The Works of George Santayana

Category: LETTERS Page 3 of 274

Letters in Limbo ~ July 16, 1939

berninifountain-lTo John Hall Wheelock
C/o Brown Shipley & Co.
123, Pall Mall, London, Ss.W.1
Cortina d’Ampezzo, Italy. July 16, 1939

The title Triton Edition has become historical in an unexpected way. I don’t mean that the whole edition has been sold, although I understand that such is practically the fact. I mean that Pinchetti, the proprietor of the Hotel Bristol, who is a personage of note and said to be rich, has decided to pull the house down and rebuild it in the latest style—no doubt seven or eight storeys instead of three, and severe concrete, brass, and glass architecture, to suit the spirit of the age. So that I shall no longer see the Triton of Bernini from my windows; at least, not for two years, because Pinchetti says that he hopes (unless heaven is then my permanent mansion) to welcome me back as the first guest in his new establishment.

From The Letters of George Santayana:  Book Six, 1937-1940.  Cambridge, MA: The MIT Press, 2004.
Location of manuscript: Department of Rare Books and Special Collections, Princeton University Libraries, Princeton NJ.

Letters in Limbo ~ July 15, 1928

FDS_654671To William Lyon Phelps
9 Avenue de l’Observatoire
Paris.
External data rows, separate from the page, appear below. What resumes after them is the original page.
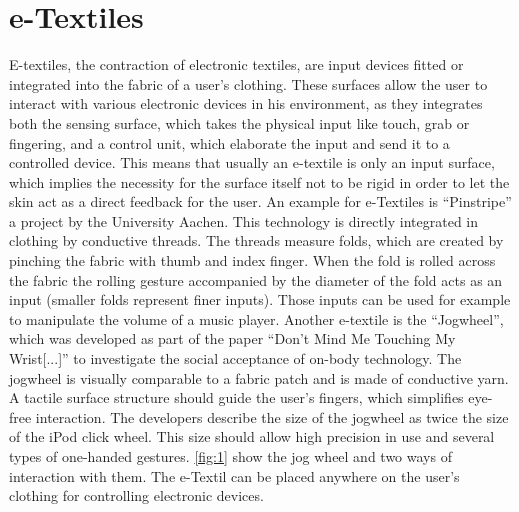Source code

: \documentclass{sigchi}
\begin{document}
\section{e-Textiles}
E-textiles, the contraction of electronic textiles, are input devices fitted or integrated into the fabric of a user's clothing. These surfaces allow the user to interact with various electronic devices in his environment, as they integrates both the sensing surface, which takes the physical input like touch, grab or fingering,  and a control unit, which elaborate the input and send it to a controlled device. This means that usually an e-textile is only an input surface, which implies the necessity for the surface itself not to be rigid in order to let the skin act as a direct feedback for the user.
An example for e-Textiles is “Pinstripe” a project by the University Aachen. This technology is directly integrated in clothing by conductive threads. The threads measure folds, which are created by pinching the fabric with thumb and index finger. When the fold is rolled across the fabric the rolling gesture accompanied by the diameter of the fold acts as an input (smaller folds represent finer inputs). Those inputs can be used for example to manipulate the volume of a music player. \cite{pinstripe}%
Another e-textile is the ``Jogwheel'', which was developed as part of the paper ``Don't Mind Me Touching My Wrist[...]'' \cite{touch-wrist} to investigate the social acceptance of on-body technology. The jogwheel is visually comparable to a fabric patch and is made of conductive yarn. A tactile surface structure should guide the user's fingers, which simplifies eye-free interaction. The developers describe the size of the jogwheel as twice the size of the iPod click wheel. This size should allow high precision in use and several types of one-handed gestures.
\ref{fig:1} show the jog wheel and two ways of interaction with them. The e-Textil can be placed anywhere on the user's clothing for controlling electronic devices. \cite{touch-wrist}
\end{document}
July 15, 1928

Dear Phelps,

It is very pleasant to hear from you and I hope and believe that I shall be here when you pass. Strong and I keep planning to go somewhere, together or separately, in order to avoid the heat and idleness which have settled upon us here, but neither of us can think where to go. I admire your courage and that of Mrs. Phelps in going to Madrid in August. We might apply to it a story Strong likes to tell about a delegate’s description of the summer breezes of Chicago: that not content with coming out of the very mouth of hell, they had first blown over the State of Texas. For Texas read the plains of La Mancha, and you will know what awaits you.

Do drop me a line when you reach Paris, and we will arrange a meeting.

Yours ever,

G Santayana

From The Letters of George Santayana:  Book Four, 19281932.  Cambridge, MA: The MIT Press, 2003.
Location of manuscript: Beinecke Rare Book and Manuscript Library, Yale University, New Haven CT.

Letters in Limbo ~ July 14, 1933

santayanTo Daniel MacGhie Cory
Hotel Miramonti
Cortina d’Ampezzo, Italy. July 14, 1933

This veiled threat of discontinuing your allowance is not new on S.’s part: he has spoken to me in the same sense repeatedly; and the collapse of the dollar, added to a great fall in capital, will reduce his income, in Italian money, to perhaps half what it was. As he can’t very well give up his villa or motor, or take in boarders, he may be really compelled to dismiss you with his blessing. When he has talked of leaving you (for your own good, of course) to make your way in the world, I have always said that perhaps it might really be for your ultimate interest. I feel partly responsible for having kept you so long dangling, and I should do what I could to help you in any difficulty. After all, how long are S. and I likely to live? The important point for you is that he shouldn’t revoke the legacy in which you are concerned. There is a trick about it, even as it stands; but with the old value of the dollar it would probably and ultimately have provided you with an income sufficient for all your needs, especially if you remained unmarried. But if the dollar settles down to be half a dollar, or 66 cents, that prospect becomes less smiling. Still, that is the point that really matters: and I have besought S. not to rescind his arrangements in that particular: and when he last spoke to me about it, perhaps a year ago, he seemed definitely determined not to make any change. In order to keep him in this mood, it is in your interest to continue doing what you can to keep his conscience satisfied. You know his character as well as I do: in fact, better, perhaps; because until lately I took him so completely as a matter of course, and as a . . . thoroughly conscientious and just man, that I may not have seen to the bottom of the well. His attachments are not matters of personal affection . . . He has moments in which he is enthusiastic about you: but it is because he then imagines that you will fit in beautifully into his plan of work. He has never cared for anything but for his work, his health, and his duty: his health, because necessary to his work, and his work, perhaps, because necessary to make it an absolute duty to nurse his health. He loves you, he loves us all, when, and in so far as, we fall into this picture: otherwise he feels no bond. You are therefore always in real danger of being erased from the tables of the truly deserving.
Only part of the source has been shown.